She's changed: "I used to be like that, I just got in touch with it again."
Lost they aren't for me
How did they conceive it
 
"Remember the pleasure of drowning.
Imagine such gentle pressure.
Water fears men's pressure
The pressure of pleasure
The pleasure of pressure
The pleasance of pleasure"
 
I don't know if this is true:
true
true
true
 
I want to lose myself and become you, yes,
that was time
 
One horse: two riders
It's hard in the centre
So keep the church in the bedrooms of the nation
 
Finger it
I knew it was mine, I just didn't know how to get there
You left it marked
I love this time of night
Over the path, beyond the path
 
Make the connection
The stone that you are sitting on
Is the stone you saw sitting in your hand
Hold the stone that you sit on in your hand
 
"Trapline is so beautiful, it is so accessible."
Clarify; I've been here before
Redefine prophecy
 
Slow down
Take music
Sure, we can all sit around with words
Maybe I do
 
Somewhere over there someone said
Bridge - remembering the moves
Sense that I can't speak to these people

Inventing a speech in a group, the compact made, the way they knew each other

What it is, is that I feel I have to go there first - my sexuality and love are all behind it and it is between us, the complete feeling out of our otherness.

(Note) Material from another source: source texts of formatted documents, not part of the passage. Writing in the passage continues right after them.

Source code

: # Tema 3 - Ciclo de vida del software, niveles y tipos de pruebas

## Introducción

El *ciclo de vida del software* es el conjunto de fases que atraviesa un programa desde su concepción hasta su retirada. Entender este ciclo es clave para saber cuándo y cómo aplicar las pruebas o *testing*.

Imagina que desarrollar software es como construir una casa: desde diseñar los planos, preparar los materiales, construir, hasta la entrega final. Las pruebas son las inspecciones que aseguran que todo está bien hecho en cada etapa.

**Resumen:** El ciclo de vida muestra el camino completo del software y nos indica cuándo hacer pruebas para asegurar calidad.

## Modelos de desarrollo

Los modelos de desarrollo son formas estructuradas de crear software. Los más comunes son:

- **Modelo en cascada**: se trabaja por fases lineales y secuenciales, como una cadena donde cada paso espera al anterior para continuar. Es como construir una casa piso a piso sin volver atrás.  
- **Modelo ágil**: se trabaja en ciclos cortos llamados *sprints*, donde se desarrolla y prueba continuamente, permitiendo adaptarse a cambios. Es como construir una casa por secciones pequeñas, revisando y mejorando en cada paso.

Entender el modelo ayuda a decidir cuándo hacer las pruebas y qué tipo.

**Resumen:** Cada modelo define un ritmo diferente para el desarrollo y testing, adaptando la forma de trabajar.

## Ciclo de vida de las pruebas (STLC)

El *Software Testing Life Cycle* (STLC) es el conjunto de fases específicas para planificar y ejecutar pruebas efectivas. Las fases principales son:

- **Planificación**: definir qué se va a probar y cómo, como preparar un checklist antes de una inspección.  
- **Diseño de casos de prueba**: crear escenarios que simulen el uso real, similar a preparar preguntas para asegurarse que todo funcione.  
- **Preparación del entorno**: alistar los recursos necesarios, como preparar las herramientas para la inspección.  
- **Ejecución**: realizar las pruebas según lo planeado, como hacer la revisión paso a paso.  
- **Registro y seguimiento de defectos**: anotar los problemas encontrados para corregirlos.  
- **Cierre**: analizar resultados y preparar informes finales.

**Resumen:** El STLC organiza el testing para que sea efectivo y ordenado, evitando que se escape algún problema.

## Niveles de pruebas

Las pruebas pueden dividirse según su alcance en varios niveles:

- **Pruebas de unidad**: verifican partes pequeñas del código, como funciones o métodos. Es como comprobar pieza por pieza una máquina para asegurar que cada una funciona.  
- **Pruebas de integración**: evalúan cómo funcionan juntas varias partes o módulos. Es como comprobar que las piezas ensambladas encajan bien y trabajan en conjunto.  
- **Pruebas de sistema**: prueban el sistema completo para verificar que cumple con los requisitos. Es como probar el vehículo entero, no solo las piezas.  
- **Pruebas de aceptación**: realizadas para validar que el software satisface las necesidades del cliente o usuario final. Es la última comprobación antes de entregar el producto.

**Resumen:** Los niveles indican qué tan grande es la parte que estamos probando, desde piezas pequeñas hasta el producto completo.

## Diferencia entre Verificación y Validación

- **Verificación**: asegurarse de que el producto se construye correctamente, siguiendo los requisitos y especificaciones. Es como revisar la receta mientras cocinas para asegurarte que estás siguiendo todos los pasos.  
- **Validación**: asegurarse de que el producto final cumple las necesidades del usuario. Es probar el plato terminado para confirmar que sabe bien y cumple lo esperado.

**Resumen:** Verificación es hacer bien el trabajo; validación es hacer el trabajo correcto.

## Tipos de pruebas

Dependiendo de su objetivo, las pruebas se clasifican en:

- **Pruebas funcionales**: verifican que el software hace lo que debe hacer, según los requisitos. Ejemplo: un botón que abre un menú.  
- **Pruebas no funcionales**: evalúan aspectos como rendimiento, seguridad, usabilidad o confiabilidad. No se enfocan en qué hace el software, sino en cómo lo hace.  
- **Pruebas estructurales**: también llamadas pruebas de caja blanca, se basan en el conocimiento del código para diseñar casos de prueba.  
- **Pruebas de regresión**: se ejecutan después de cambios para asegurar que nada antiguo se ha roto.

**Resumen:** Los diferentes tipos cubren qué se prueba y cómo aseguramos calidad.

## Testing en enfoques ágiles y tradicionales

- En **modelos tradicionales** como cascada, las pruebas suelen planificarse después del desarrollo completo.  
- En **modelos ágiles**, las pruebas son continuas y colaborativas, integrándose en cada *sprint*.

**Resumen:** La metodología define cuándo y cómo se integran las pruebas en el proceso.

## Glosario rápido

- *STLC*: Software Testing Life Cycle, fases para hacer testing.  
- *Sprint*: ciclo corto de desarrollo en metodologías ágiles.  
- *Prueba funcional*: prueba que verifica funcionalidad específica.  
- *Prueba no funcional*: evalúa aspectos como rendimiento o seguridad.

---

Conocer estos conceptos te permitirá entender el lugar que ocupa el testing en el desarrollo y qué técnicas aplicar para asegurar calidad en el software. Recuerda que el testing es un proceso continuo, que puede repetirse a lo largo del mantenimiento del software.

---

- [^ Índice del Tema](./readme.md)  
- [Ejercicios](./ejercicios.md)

I won't feel, you wouldn't let me come here so I could come through it to you
How we cannot
My loneliness in the distance
Have to get into my gifts again, closed
It's because to feel you I have to be you
And if I am you I'm not good at it
And I'm in a panic of disorientation
And you don't like me
You send me to hell because you won't have my awkwardness
And if I'm me, oh if I'm me in my home middle
I don't feel you because you don't show yourself

Oh cello, that's better

If I go into Hegel, that's where it gathers itself up

Michael Fox said I wrote about him better than anyone he knew sometimes

Everything else is too small

I intend to be a philosopher

But the difficulty of feeling, investing the senses, is I have such a gift for it

And the narrative - has this beautiful fluency

In telling tales of my life, any way to get bigger

Because I do hunger for a big vision, and work toward it

And here goddamn 3 people who are also ahead of me, more fluent in it. Makes the ground shake like jelly l'être et le néant

Write the Duras piece as philosophy, assembled parts, a new essay form. Oh love watch the mind. Your learning.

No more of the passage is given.